Why Do We Have Church?

As the saying goes, you don’t know what you’ve got ’til it’s gone. It’s a lesson many Christians are becoming painfully aware of as their local congregations are caught up in the various shutdowns and quarantines. We deeply desire to return to our church, so naturally, pastors, elders, and local church councils everywhere are struggling with the question of when and how much to reopen their doors.

It’s an important question, but not simply because of the pandemic. As families sit at home, huddled around a laptop watching services streamed into our living room, there is a question that inevitably weighs heavily on our minds: Why do we go to church? What is important about gathering together each Sunday?

Whether deliberately or not, our congregations are answering that questions for us in this time of crisis by their reactions to it. The practical decision of how to respond to a pandemic is inevitably a cost/benefit analysis. Covid-19 represents a real risk factor–overblown by a frantic media, to be sure, but a risk nonetheless. How do we weigh that risk of illness–or even death for the elderly and those with certain preexisting conditions–against what we have to offer at church? More precisely, how does it weigh against what we are responsible for offering? It depends, of course, on what you believe your church offers. Why should people go to church? Everybody will know your answer to that question based on what you offer as an acceptable substitute.
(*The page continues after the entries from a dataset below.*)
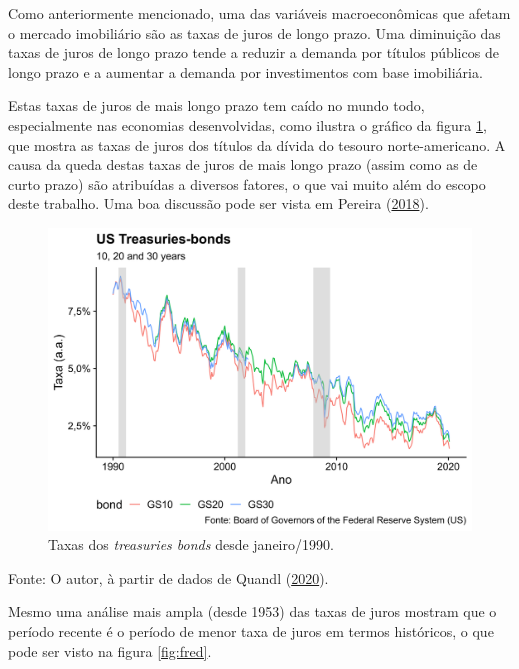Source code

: \documentclass[
	12pt,				%
	oneside,			%
	a4paper,			%
	chapter=TITLE,		%
	section=TITLE,		%
	english,			%
	brazil				%
	]{abntex2}
\newcommand{\bcenter}{\begin{center}}
\newcommand{\ecenter}{\end{center}}
\begin{document}
Como anteriormente mencionado, uma das variáveis macroeconômicas que afetam o
mercado imobiliário são as taxas de juros de longo prazo. Uma diminuição das
taxas de juros de longo prazo tende a reduzir a demanda por títulos públicos de
longo prazo e a aumentar a demanda por investimentos com base imobiliária.

Estas taxas de juros de mais longo prazo tem caído no mundo todo,
especialmente nas economias desenvolvidas, como ilustra o gráfico da figura
\ref{fig:yields}, que mostra as taxas de juros dos títulos da dívida do tesouro
norte-americano. A causa da queda destas taxas de juros de mais longo prazo
(assim como as de curto prazo) são atribuídas a diversos fatores, o que vai
muito além do escopo deste trabalho. Uma boa discussão pode ser vista em Pereira (\protect\hyperlink{ref-bresser2018}{2018}).
\begin{figure}[H]

{\centering \includegraphics[width=0.7\linewidth]{images/yields-1} 

}

\caption{Taxas dos \emph{treasuries bonds} desde janeiro/1990.}\label{fig:yields}
\end{figure}
\bcenter

Fonte: O autor, à partir de dados de Quandl (\protect\hyperlink{ref-QuandlWIKI}{2020}).
\ecenter

Mesmo uma análise mais ampla (desde 1953) das taxas de juros mostram que o
período recente é o período de menor taxa de juros em termos históricos, o que
pode ser visto na figura \ref{fig:fred}.
\end{document}

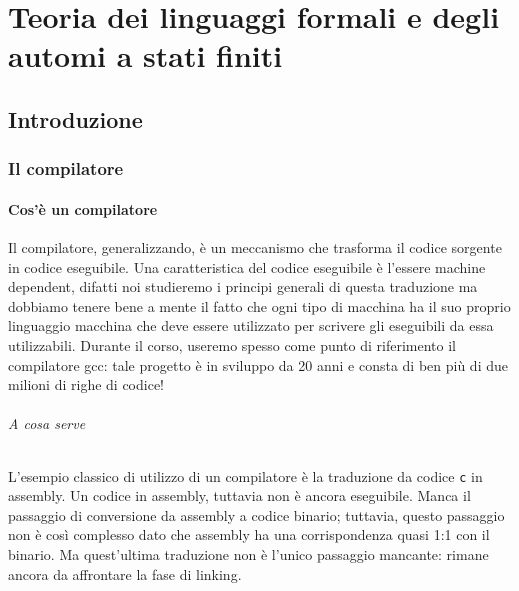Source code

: \documentclass[class=book, crop=false, oneside, 12pt]{standalone}
\begin{document}
\part[Teoria dei linguaggi e degli automi]{Teoria dei linguaggi formali e degli automi a stati finiti}
\chapter{Introduzione}

\section{Il compilatore}
\subsection{Cos'è un compilatore}
Il compilatore, generalizzando, è un meccanismo che trasforma il codice sorgente in codice eseguibile.
Una caratteristica del codice eseguibile è l'essere machine dependent, difatti noi studieremo i principi generali di questa traduzione ma dobbiamo tenere bene a mente il fatto che ogni tipo di macchina ha il suo proprio linguaggio macchina che deve essere utilizzato per scrivere gli eseguibili da essa utilizzabili. Durante il corso, useremo spesso come punto di riferimento il compilatore gcc: tale progetto è in sviluppo da 20 anni e consta di ben più di due milioni di righe di codice!

\paragraph{A cosa serve}
L’esempio classico di utilizzo di un compilatore è la traduzione da codice \texttt{c} in assembly.
Un codice in assembly, tuttavia non è ancora eseguibile. Manca il passaggio di conversione da assembly a codice binario; tuttavia, questo passaggio non è così complesso dato che assembly ha una corrispondenza quasi 1:1 con il binario.
Ma quest’ultima traduzione non è l’unico passaggio mancante: rimane ancora da affrontare la fase di linking.
\end{document}
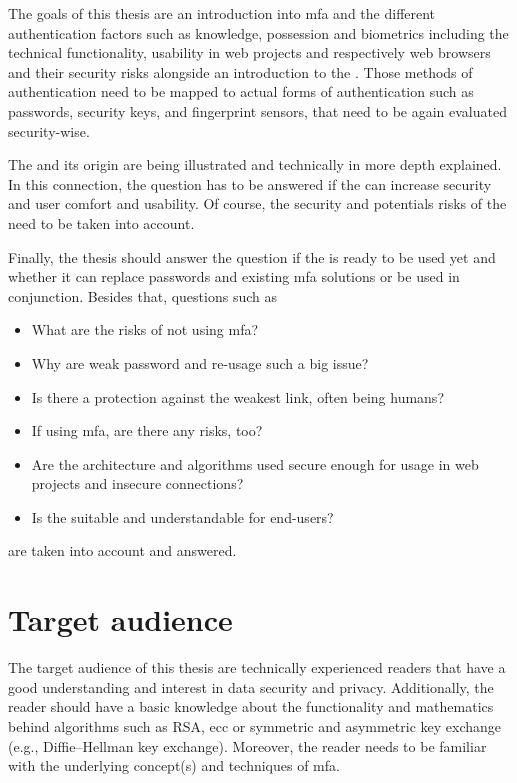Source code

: The goals of this thesis are an introduction into \gls{mfa} and the different authentication factors such as \frqq knowledge, possession and biometrics\flqq{} including the technical functionality, usability in web projects and respectively web browsers and their security risks alongside an introduction to the \wa. Those methods of authentication need to be mapped to actual forms of authentication such as passwords, security keys, and fingerprint sensors, that need to be again evaluated security-wise.

The \wa{} and its origin are being illustrated and technically in more depth explained. In this connection, the question has to be answered if the \wa{} can increase security and user comfort and usability. Of course, the security and potentials risks of the \wa{} need to be taken into account.

Finally, the thesis should answer the question if the \wa{} is ready to be used yet and whether it can replace passwords and existing \gls{mfa} solutions or be used in conjunction.
Besides that, questions such as

\begin{itemize}
	\item What are the risks of not using \gls{mfa}?
	\item Why are weak password and re-usage such a big issue?
	\item Is there a protection against the weakest link, often being humans?
	\item If using \gls{mfa}, are there any risks, too?
	\item Are the architecture and algorithms used secure enough for usage in web projects and insecure connections?
	\item Is the \wa{} suitable and understandable for end-users?
\end{itemize}

are taken into account and answered.

\section{Target audience}

The target audience of this thesis are technically experienced readers that have a good understanding and interest in data security and privacy. Additionally, the reader should have a basic knowledge about the functionality and mathematics behind algorithms such as RSA, \gls{ecc} or symmetric and asymmetric key exchange (e.g., Diffie–Hellman key exchange). Moreover, the reader needs to be familiar with the underlying concept(s) and techniques of \gls{mfa}.

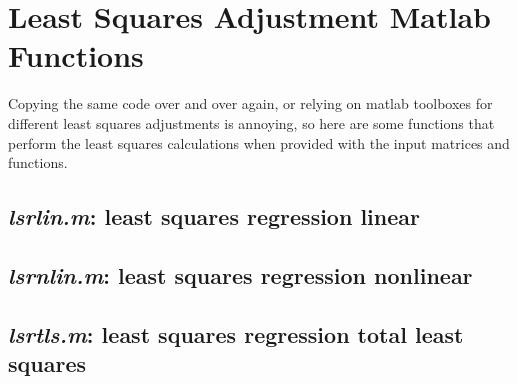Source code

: \section{Least Squares Adjustment Matlab Functions}
Copying the same code over and over again, or relying on matlab toolboxes for different least squares adjustments is annoying, so here are some functions that perform the least squares calculations when provided with the input matrices and functions.

\subsection{\textit{lsrlin.m}: \textnormal{\textbf{l}east \textbf{s}quares \textbf{r}egression \textbf{lin}ear}}


\subsection{\textit{lsrnlin.m}: \textnormal{\textbf{l}east \textbf{s}quares \textbf{r}egression \textbf{n}on\textbf{lin}ear}}



\subsection{\textit{lsrtls.m}: \textnormal{\textbf{l}east \textbf{s}quares \textbf{r}egression \textbf{t}otal \textbf{l}east \textbf{s}quares}}

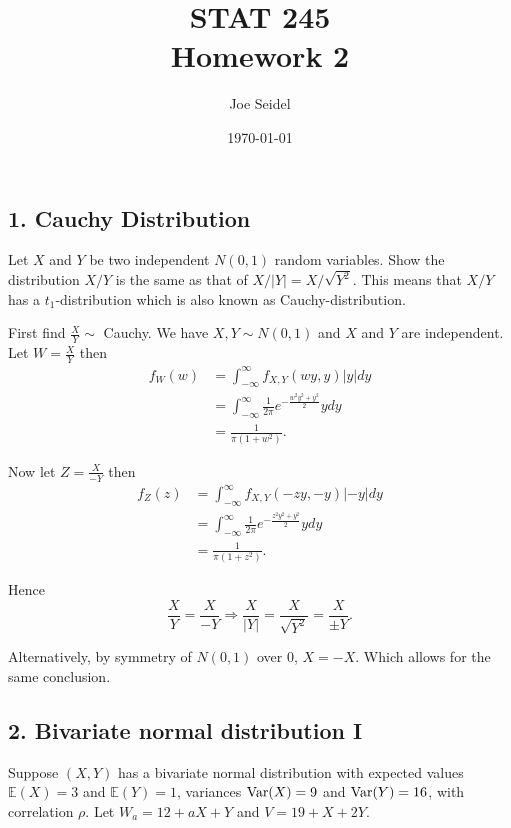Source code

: \documentclass{tufte-book}
\title{STAT  245\\Homework 2}
\author{Joe Seidel}
\date{\today}
\begin{document}
\maketitle
{}
\newpage
{}

\subsection{1. Cauchy Distribution}
Let $X$ and $Y$ be two independent $N(0,1)$ random variables.  Show the distribution $X/Y$ is the same as that of $X/|Y|=X/\sqrt{Y^2}$.  This means that $X/Y$ has a $t_1$-distribution which is also known as Cauchy-distribution.

First find $\frac{X}{Y} \sim$ Cauchy.  We have $X,Y \sim N(0,1)$ and $X$ and $Y$ are independent.  Let $W=\frac{X}{Y}$ then
\begin{align*}
f_W(w) &= \int_{-\infty}^{\infty}f_{X,Y}(wy,y)|y|dy \\
&= \int_{-\infty}^{\infty} \frac{1}{2\pi}e^{-\frac{w^2y^2 +y^2}{2}}ydy\\
&= \frac{1}{\pi(1+w^2)}.
\end{align*}

Now let $Z=\frac{X}{-Y}$ then
\begin{align*}
f_Z(z) &= \int_{-\infty}^{\infty}f_{X,Y}(-zy,-y)|-y|dy \\
&= \int_{-\infty}^{\infty} \frac{1}{2\pi}e^{-\frac{z^2y^2 +y^2}{2}}ydy\\
&= \frac{1}{\pi(1+z^2)}.
\end{align*}

Hence
\[ \frac{X}{Y}=\frac{X}{-Y}\Rightarrow \frac{X}{|Y|}=\frac{X}{\sqrt{Y^2}}=\frac{X}{\pm Y}. \]

Alternatively, by symmetry of $N(0,1)$ over $0$, $X=-X$.  Which allows for the same conclusion.


\subsection{2. Bivariate normal distribution I} Suppose $(X,Y)$ has a bivariate normal distribution with expected values $\mathbb{E}(X)=3$ and $\mathbb{E}(Y)=1$, variances $\operatorname{Var}(X)=9$ and $\operatorname{Var}(Y)=16$, with correlation $\rho$.  Let $W_a=12+aX+Y$ and $V=19+X+2Y$.
\end{document}
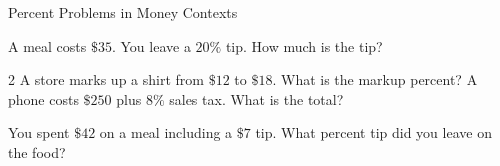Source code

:
\newpage
\begin{stepPractice}{Percent Problems in Money Contexts}
    \resetProblems

    \prob A meal costs $\$35$. You leave a $20\%$ tip. How much is the tip? \answerBlank[2cm]

    \begin{multicols}{2}
    \prob A store marks up a shirt from $\$12$ to $\$18$. What is the markup percent? \answerBlank[2cm]
    \prob A phone costs $\$250$ plus $8\%$ sales tax. What is the total? \answerBlank[2cm]
    \end{multicols}

    \prob You spent $\$42$ on a meal including a $\$7$ tip. What percent tip did you leave on the food? \answerBlank[2cm]

\end{stepPractice}
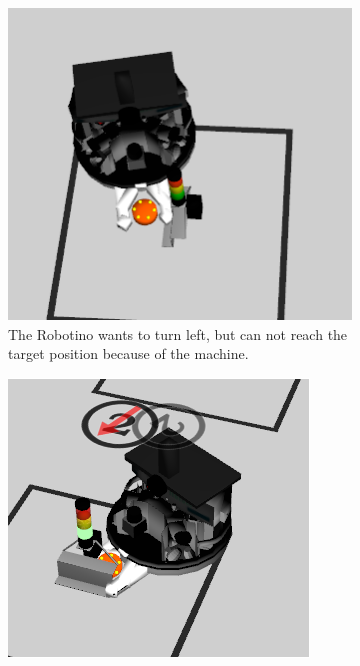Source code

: \begin{figure}
  \centering
  \begin{subfigure}[b]{0.40\textwidth}
    \includegraphics[width=\textwidth]{pics/bad_performance_eindhoven_no_reset}
    \caption{The Robotino wants to turn left, but can not reach the target position because of the machine.}
    \label{fig:fails_stuck}
  \end{subfigure}
  \begin{subfigure}[b]{0.40\textwidth}
    \includegraphics[width=\textwidth]{pics/wrong_local_bad_angle}

\end{subfigure}
\end{figure}
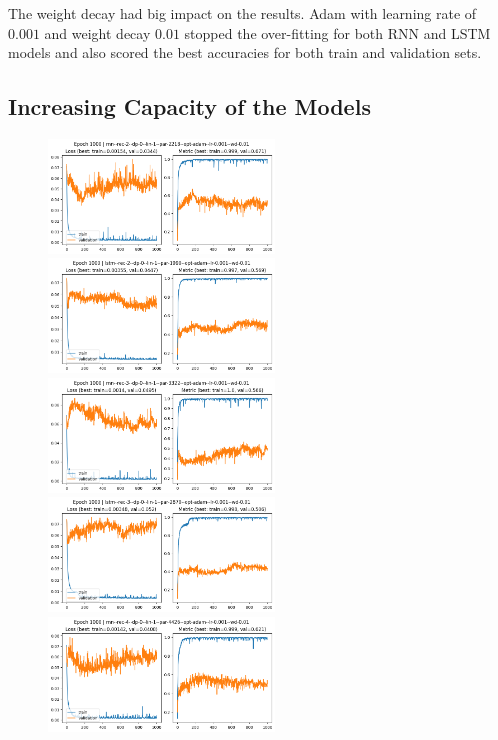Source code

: \documentclass[a4paper,10pt]{article}
\begin{document}
The weight decay had big impact on the results. Adam with learning rate of $0.001$ and weight decay $0.01$ stopped the over-fitting for both RNN and LSTM models and also scored the best accuracies for both train and validation sets.

\subsection{Increasing Capacity of the Models}


\begin{figure}[H]
      \begin{center}
            \includegraphics[width=6cm]{figures/rnn--rec-2--dp-0--lin-1--par-2218--opt-adam--lr-0.001--wd-0.01--e-1000.png}
            \includegraphics[width=6cm]{figures/lstm--rec-2--dp-0--lin-1--par-1990--opt-adam--lr-0.001--wd-0.01--e-1000.png}
            \includegraphics[width=6cm]{figures/rnn--rec-3--dp-0--lin-1--par-3322--opt-adam--lr-0.001--wd-0.01--e-1000.png}
            \includegraphics[width=6cm]{figures/lstm--rec-3--dp-0--lin-1--par-2870--opt-adam--lr-0.001--wd-0.01--e-1000.png}
            \includegraphics[width=6cm]{figures/rnn--rec-4--dp-0--lin-1--par-4426--opt-adam--lr-0.001--wd-0.01--e-1000.png}

\end{center}
\end{figure}
\end{document}
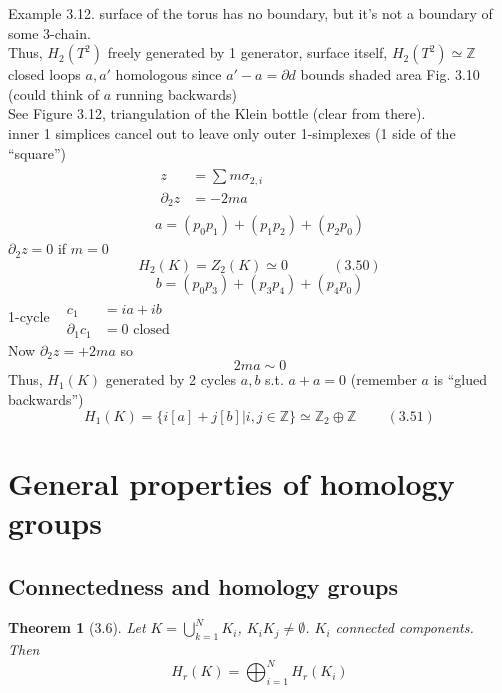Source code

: \documentclass{book}
\newtheorem{theorem}{Theorem}
\begin{document}
Example 3.12. surface of the torus has no boundary, but it's not a boundary of some 3-chain.  \\
Thus, $H_2(T^2)$ freely generated by 1 generator, surface itself, $H_2(T^2) \simeq \mathbb{Z}$ \\
closed loops $a,a'$ homologous since $a'-a = \partial d$ bounds shaded area Fig. 3.10 (could think of $a$ running backwards) \\
See Figure 3.12, triangulation of the Klein bottle (clear from there). \\
inner 1 simplices cancel out to leave only outer 1-simplexes (1 side of the ``square'')
\[
\begin{gathered}
  \begin{aligned}
    z & = \sum m \sigma_{2,i} \\ 
    \partial_2 z & = -2ma  \end{aligned} \\ 
  a = (p_0 p_1 ) + (p_1 p_2 ) + ( p_2 p_0)
\end{gathered}
\]
$\partial_2z =0$ if $m=0$ 
\begin{equation}
  H_2(K) = Z_2(K) \simeq 0 \quad \quad \quad \, (3.50)
\end{equation}
\[
b = (p_0 p_3) + (p_3 p_4) + (p_4p_0)
\]
1-cycle \, $\begin{aligned} & \quad \\ 
  c_1 & = ia + ib \\
  \partial_1 c_1 & = 0 \text{ closed } \end{aligned}$ \\
Now $\partial_2 z = + 2 m a$ so 
\[
2ma \sim 0
\]
Thus, $H_1(K)$ generated by 2 cycles $a,b$ s.t. $a+a =0$ (remember $a$ is ``glued backwards'')
\begin{equation}
  H_1(K) = \lbrace i [a] + j[b] | i,j \in \mathbb{Z} \rbrace \simeq \mathbb{Z}_2 \oplus \mathbb{Z} \quad \quad \, (3.51) 
\end{equation}
\section{General properties of homology groups}

\subsection{Connectedness and homology groups}

\begin{theorem}[3.6] Let $K  = \bigcup_{k=1}^N K_i$, $K_i K_j \neq \emptyset$.  $K_i$ connected components.  \\
Then 
\[
H_r(K) = \bigoplus_{i=1}^N H_r(K_i)
\]
\end{theorem}
\end{document}
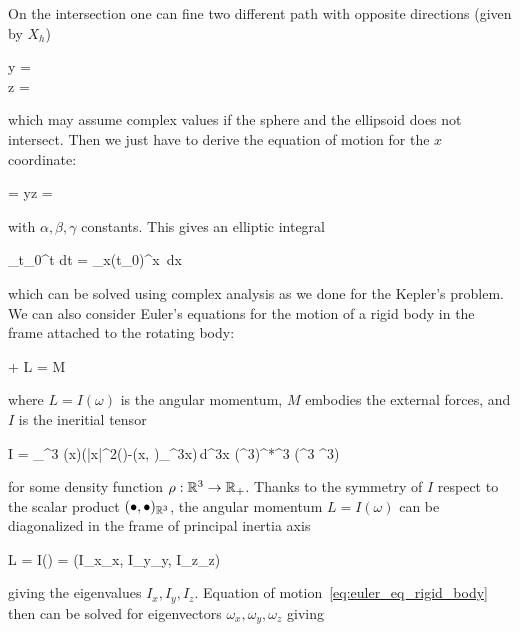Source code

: \documentclass[main.tex]{subfiles}
\begin{document}
\begin{example}
\begin{figure}[H]
		\label{fig:rigid_body_phase_space}
	\end{figure}
	On the intersection one can fine two different path with opposite directions (given by $X_h$)
	\begin{eqalign}
		\begin{cases}
			y = \pm {}\\
			z = \pm {}
		\end{cases}
	\end{eqalign}
	which may assume complex values if the sphere and the ellipsoid does not intersect. Then we just have to derive the equation of motion for the $x$ coordinate:
	\begin{eqalign}
		 = yz = \sqrt{\alpha+\beta x^2 + \gamma x^4}
	\end{eqalign}
	with $\alpha, \beta, \gamma$ constants. This gives an elliptic integral
	\begin{eqalign}
		\int_{t_0}^t dt = \int_{x(t_0)}^x \frac{1}{}\,dx
	\end{eqalign}
	which can be solved using complex analysis as we done for the Kepler's problem.\\
	We can also consider Euler's equations for the motion of a rigid body in the frame attached to the rotating body:
	\begin{eqalign}
	\label{eq:euler_eq_rigid_body}
		 + \omega\times L = M
	\end{eqalign}
	where $L=I(\omega)$ is  the angular momentum, $M$ embodies the external forces, and $I$ is the ineritial tensor
	\begin{eqalign}
		I = \int_{\R^3} \rho(\vec x)\big(|\vec x|^2\id(\bullet)-(\vec x, \bullet)_{\R^3}\tens \vec x\big)\,d^3x \in (\R^3)^*\tens \R^3 \simeq \Hom(\R^3 \to \R^3)
	\end{eqalign}
	for some density function $\rho : \mathbb{R}^3\to\mathbb{R}_+$. Thanks to the symmetry of $I$ respect to the scalar product $(\bullet, \bullet)_{\mathbb{R}^3}$, the angular momentum $L=I(\omega)$ can be diagonalized in the frame of principal inertia axis
	\begin{eqalign}
		L = I(\omega) = (I_x\omega_x, I_y\omega_y, I_z\omega_z)
	\end{eqalign}
	giving the eigenvalues $I_x, I_y, I_z$. Equation of motion~\eqref{eq:euler_eq_rigid_body} then can be solved for eigenvectors $\omega_x, \omega_y, \omega_z$ giving

\end{example}
\end{document}
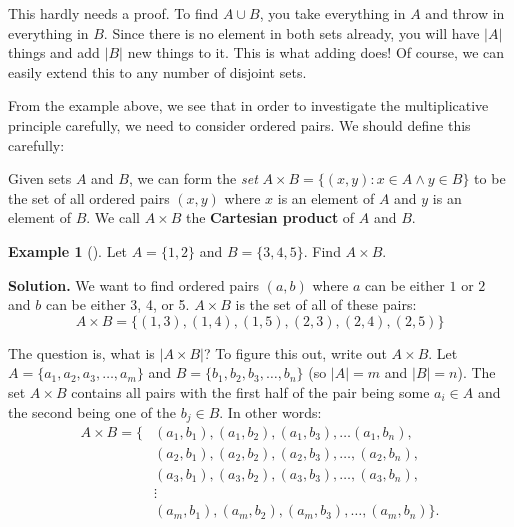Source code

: \documentclass[10pt,]{book}
\newcommand{\terminology}[1]{\textbf{#1}}
\theoremstyle{plain}
\theoremstyle{definition}
\theoremstyle{definition}
\newtheorem{example}[theorem]{Example}
\theoremstyle{definition}
\theoremstyle{definition}
\numberwithin{equation}{chapter}
\newcommand{\st}{:}
\newcommand{\card}[1]{\left| #1 \right|}
\newcommand{\amp}{&}
\begin{document}
\hypertarget{p-709}{}%
This hardly needs a proof. To find \(A \cup B\), you take everything in \(A\) and throw in everything in \(B\). Since there is no element in both sets already, you will have \(\card{A}\) things and add \(\card{B}\) new things to it. This is what adding does! Of course, we can easily extend this to any number of disjoint sets.%
\par
\hypertarget{p-710}{}%
From the example above, we see that in order to investigate the multiplicative principle carefully, we need to consider ordered pairs. We should define this carefully:%
\begin{assemblage}\label{assemblage-14}
\hypertarget{p-711}{}%
Given sets \(A\) and \(B\), we can form the \emph{set} \(A \times B = \{(x,y) \st x \in A \wedge y \in B\}\) to be the set of all ordered pairs \((x,y)\) where \(x\) is an element of \(A\) and \(y\) is an element of \(B\). We call \(A \times B\) the \terminology{Cartesian product} of \(A\) and \(B\).%
\end{assemblage}
\begin{example}[]\label{example-40}
\hypertarget{p-712}{}%
Let \(A = \{1,2\}\) and \(B=\{3,4,5\}\). Find \(A \times B\).%
\par\smallskip%
\noindent\textbf{Solution.}\hypertarget{solution-81}{}\quad%
\hypertarget{p-713}{}%
We want to find ordered pairs \((a,b)\) where \(a\) can be either \(1\) or \(2\) and \(b\) can be either 3, 4, or 5. \(A \times B\) is the set of all of these pairs:%
\begin{equation*}
A \times B = \{(1,3), (1,4), (1,5), (2,3), (2,4), (2,5)\}
\end{equation*}
%
\end{example}
\hypertarget{p-714}{}%
The question is, what is \(\card{A \times B}\)? To figure this out, write out \(A \times B\). Let \(A = \{a_1,a_2, a_3, \ldots, a_m\}\) and \(B = \{b_1,b_2, b_3, \ldots, b_n\}\) (so \(\card{A} = m\) and \(\card{B} = n\)). The set \(A \times B\) contains all pairs with the first half of the pair being some \(a_i \in A\) and the second being one of the \(b_j \in B\). In other words:%
\begin{align*}
A \times B = \{ \amp (a_1, b_1), (a_1, b_2), (a_1, b_3), \ldots (a_1, b_n),\\
\amp (a_2, b_1), (a_2, b_2), (a_2, b_3), \ldots, (a_2, b_n),\\
\amp (a_3, b_1), (a_3, b_2), (a_3, b_3), \ldots, (a_3, b_n),\\
\amp \vdots\\
\amp (a_m, b_1), (a_m, b_2), (a_m, b_3), \ldots, (a_m, b_n)\}.
\end{align*}
\end{document}
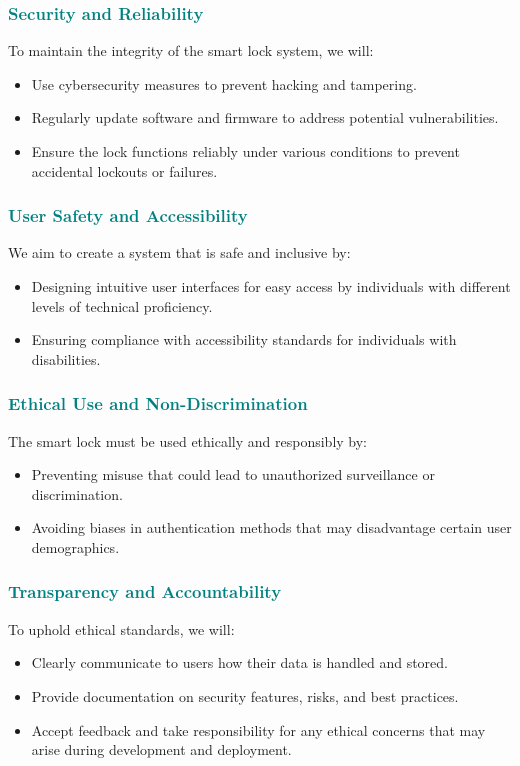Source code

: \documentclass[a4paper,12pt]{report}
\begin{document}
\textcolor{teal}{\subsubsection{Security and Reliability}}
To maintain the integrity of the smart lock system, we will:
\begin{itemize}
    \item Use cybersecurity measures to prevent hacking and tampering.
    \item Regularly update software and firmware to address potential vulnerabilities.
    \item Ensure the lock functions reliably under various conditions to prevent accidental lockouts or failures.
\end{itemize}

\textcolor{teal}{\subsubsection{User Safety and Accessibility}}
We aim to create a system that is safe and inclusive by:
\begin{itemize}
    \item Designing intuitive user interfaces for easy access by individuals with different levels of technical proficiency.
    \item Ensuring compliance with accessibility standards for individuals with disabilities.
\end{itemize}

\textcolor{teal}{\subsubsection{Ethical Use and Non-Discrimination}}
The smart lock must be used ethically and responsibly by:
\begin{itemize}
    \item Preventing misuse that could lead to unauthorized surveillance or discrimination.
    \item Avoiding biases in authentication methods that may disadvantage certain user demographics.
\end{itemize}

\textcolor{teal}{\subsubsection{Transparency and Accountability}}
To uphold ethical standards, we will:
\begin{itemize}
    \item Clearly communicate to users how their data is handled and stored.
    \item Provide documentation on security features, risks, and best practices.
    \item Accept feedback and take responsibility for any ethical concerns that may arise during development and deployment.
\end{itemize}
\end{document}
The thing we’re liable to forget is that it’s the same question that was asked before the pandemic, and it will be the same question asked afterward. The very answers we hear now will also apply when Christians decide when–or whether–to return. What congregations and church bodies tell their parishioners now–both explicitly in our words and implicitly in our actions–will resonate long after Covid-19 either goes away or, more likely, becomes part of everyday life. Closing your doors until the media tells you it’s safe and maybe streaming your Sunday service in the meantime may be the safe route, but will doing that for months on end deliver what you’re responsible for offering?

Message

You might think so if you believe church is fundamentally about hearing and receiving a particular message. You hear a sermon, you hear some hymns, you hear some prayers you can pray along with. It’s not really worth risking illness just to hear that message in person rather than via Facebook Live. Data-transfer works just fine over the internet, so those things are covered well.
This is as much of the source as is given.